E’ il Dvd che ogni visitatore può fermarsi a vedere al primo piano della mostra, lasciandosi guidare alla conoscenza più approfondita di artisti ed opere, cogliendo dettagli e  catturando emozioni.
I sessanta minuti di approfondimento ci guidano anche a comprendere quei piccoli shock emotivi che l’allestimento ardito ed originale vuol provocare. Ricordiamo che la mostra, allestita per tutta l’estate a Cesena alla Galleria Comunale d’Arte del Palazzo del Ridotto, propone una selezione di opere antiche di Maestri dei secoli XVI e XVII “abbinandole” a opere di sei artisti contemporanei, in prevalenza romagnoli. Unico comune denominatore è  il soggetto, ovvero, come indica il titolo, la “figura” e la sua rappresentazione.
Ad Antonio Paolucci, e al suo eloquio affascinante, il compito di spiegare come riescano a dialogare linguaggi artistici apparentemente così diversi, come lui stesso li definisce. Paolucci introduce il visitatore al contatto con le opere moderne, illustrando le caratteristiche salienti di questi lavori, e le commenta nell’abbinamento con le opere antiche dei grandi Maestri figurativi della Pittura Emiliana del 1600, fermando l’attenzione su alcune “coppie” che l’allestimento ha reso tali. Invita così il visitatore a percepire comunque il soggetto, la figura, anche là dove più sembra nascondersi – la figura si può anche non percepire immediatamente, ma si possono cogliere affinità cromatiche o emotive o tecniche – invita a scoprirla anche attraverso le tecniche moderne, prima fra tutte la fotografia, utilizzata per manipolare, evocare, alludere, dilatare la figura.
A Marisa Zattini, curatrice della mostra insieme a Antonio Paolucci, il compito di fare conoscere più da vicino i singoli artisti contemporanei che in questa mostra espongono le loro opere dialogando attraverso i secoli con artisti antichi.  Così il visitatore può conoscere e apprendere, attraverso le parole degli artisti stessi, le peculiarità delle loro ricerche, addentrarsi nel processo di formazione dell’opera d’arte, sfiorandone i segreti, catturati tra  tele accatastate e opere abbozzate.
Il cesenate Luca Piovaccari racconta di un approccio “genuino” con l’arte, del suo legame con la  terra di Romagna in cui coglie le figure da dipingere.
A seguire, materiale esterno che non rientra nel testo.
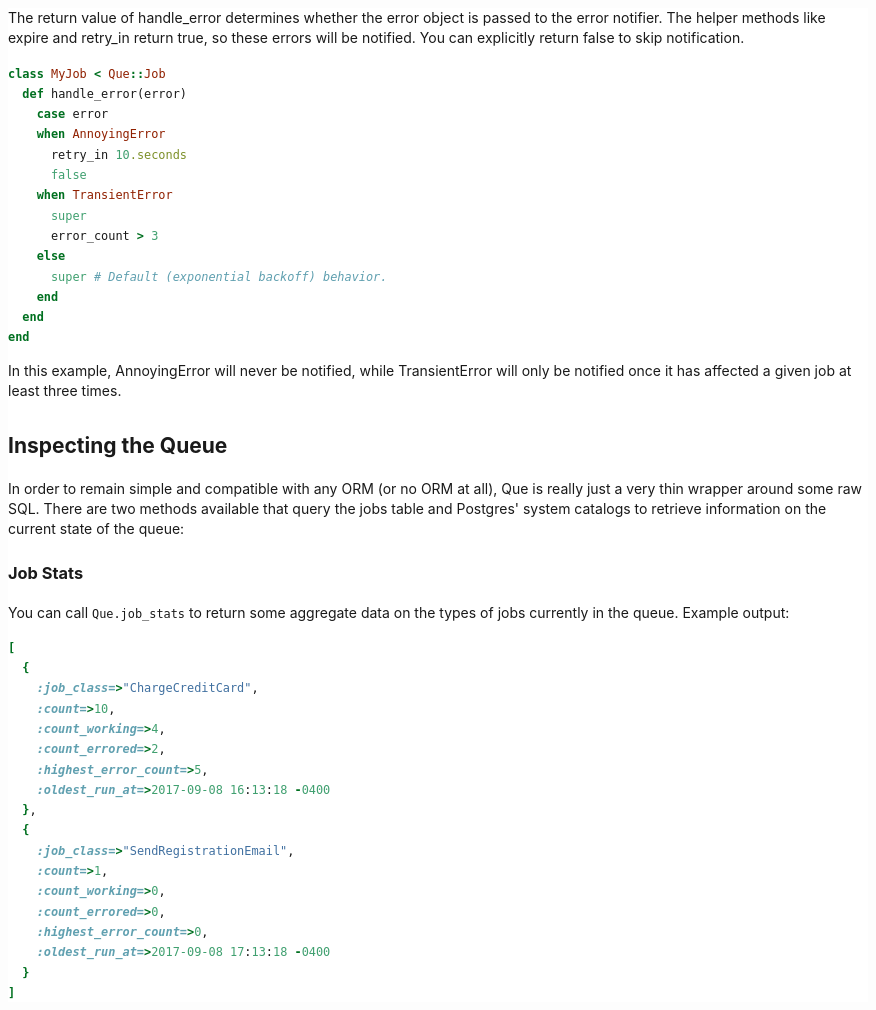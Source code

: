 The return value of handle_error determines whether the error object is passed to the error notifier. The helper methods like expire and retry_in return true, so these errors will be notified. You can explicitly return false to skip notification.

```ruby
class MyJob < Que::Job
  def handle_error(error)
    case error
    when AnnoyingError
      retry_in 10.seconds
      false
    when TransientError
      super
      error_count > 3
    else
      super # Default (exponential backoff) behavior.
    end
  end
end
```

In this example, AnnoyingError will never be notified, while TransientError will only be notified once it has affected a given job at least three times.

## Inspecting the Queue

In order to remain simple and compatible with any ORM (or no ORM at all), Que is really just a very thin wrapper around some raw SQL. There are two methods available that query the jobs table and Postgres' system catalogs to retrieve information on the current state of the queue:

### Job Stats

You can call `Que.job_stats` to return some aggregate data on the types of jobs currently in the queue. Example output:

```ruby
[
  {
    :job_class=>"ChargeCreditCard",
    :count=>10,
    :count_working=>4,
    :count_errored=>2,
    :highest_error_count=>5,
    :oldest_run_at=>2017-09-08 16:13:18 -0400
  },
  {
    :job_class=>"SendRegistrationEmail",
    :count=>1,
    :count_working=>0,
    :count_errored=>0,
    :highest_error_count=>0,
    :oldest_run_at=>2017-09-08 17:13:18 -0400
  }
]
```
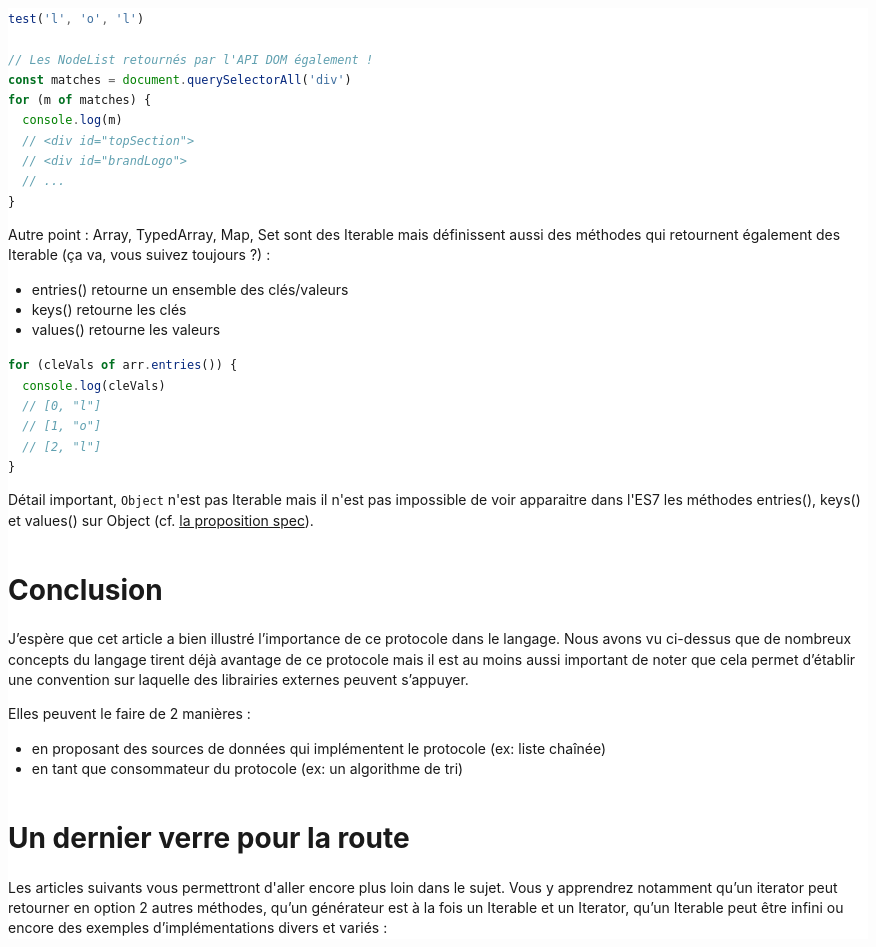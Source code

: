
 ```js
test('l', 'o', 'l')

// Les NodeList retournés par l'API DOM également !
const matches = document.querySelectorAll('div')
for (m of matches) {
  console.log(m)
  // <div id="topSection">
  // <div id="brandLogo">
  // ...
}
```

Autre point : Array, TypedArray, Map, Set sont des Iterable mais définissent
aussi des méthodes qui retournent également des Iterable (ça va, vous suivez
toujours ?) :

- entries() retourne un ensemble des clés/valeurs
- keys() retourne les clés
- values() retourne les valeurs

```js
for (cleVals of arr.entries()) {
  console.log(cleVals)
  // [0, "l"]
  // [1, "o"]
  // [2, "l"]
}
```

Détail important, ``Object`` n'est pas Iterable mais il n'est pas impossible de
voir apparaitre dans l'ES7 les méthodes entries(), keys() et values() sur
Object (cf.
[la proposition spec](https://github.com/tc39/proposal-object-values-entries)).

# Conclusion

J’espère que cet article a bien illustré l’importance de ce protocole dans le
langage. Nous avons vu ci-dessus que de nombreux concepts du langage tirent
déjà avantage de ce protocole mais il est au moins aussi important de noter que
cela permet d’établir une convention sur laquelle des librairies externes peuvent
s’appuyer.

Elles peuvent le faire de 2 manières :

* en proposant des sources de données qui implémentent le protocole (ex:
liste chaînée)
* en tant que consommateur du protocole (ex: un algorithme de tri)

# Un dernier verre pour la route

Les articles suivants vous permettront d'aller encore plus loin dans le sujet. Vous y
apprendrez notamment qu’un iterator peut retourner en option 2 autres méthodes,
qu’un générateur est à la fois un Iterable et un Iterator, qu’un Iterable peut
être infini ou encore des exemples d’implémentations divers et variés :
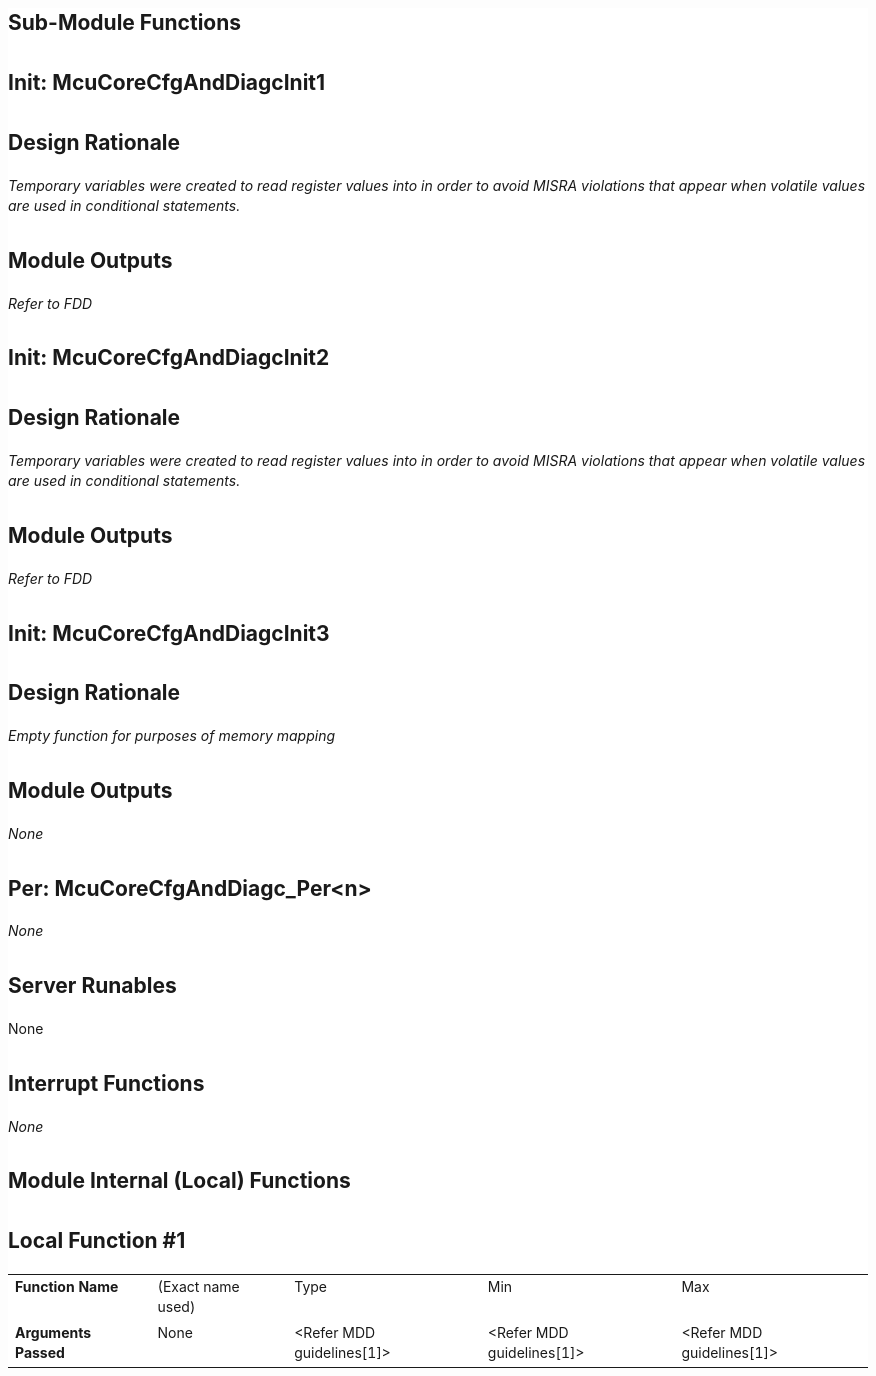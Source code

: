 ## Sub-Module Functions

## Init: McuCoreCfgAndDiagcInit1

## Design Rationale

*Temporary variables were created to read register values into in order
to avoid MISRA violations that appear when volatile values are used in
conditional statements.*

## Module Outputs

*Refer to FDD*

## Init: McuCoreCfgAndDiagcInit2

## Design Rationale

*Temporary variables were created to read register values into in order
to avoid MISRA violations that appear when volatile values are used in
conditional statements.*

## Module Outputs

*Refer to FDD*

## Init: McuCoreCfgAndDiagcInit3

## Design Rationale

*Empty function for purposes of memory mapping*

## Module Outputs

*None*

## Per: McuCoreCfgAndDiagc_Per\<n\>

*None*

## Server Runables 

None

## Interrupt Functions

*None*

## Module Internal (Local) Functions

## Local Function \#1

|                      |                   |                               |                               |                               |
|--------------|------------------------------|----------|----------|----------|
| **Function Name**    | (Exact name used) | Type                          | Min                           | Max                           |
| **Arguments Passed** | None              | \<Refer MDD guidelines\[1\]\> | \<Refer MDD guidelines\[1\]\> | \<Refer MDD guidelines\[1\]\> |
Andrea Guastavino si sofferma a riflettere sulla fotografia come mezzo utilizzato per scandagliare lo stato dell’animo umano. “Mi piacerebbe fotografare l’invisibilità delle cose”, commenta la sua avventura artistica,  percorsa dal tentativo di liberare l’immagine tecnologica dal suo destino di perfezione.
Francesco Bocchini parla delle sue icone sacre, icone forti, di profonda suggestione come quelle esposte nella mostra cesenate, che fissano personaggi lontani dalla dimensione sacra, tipica dell’icona religiosa, più immersi nella storia degli uomini.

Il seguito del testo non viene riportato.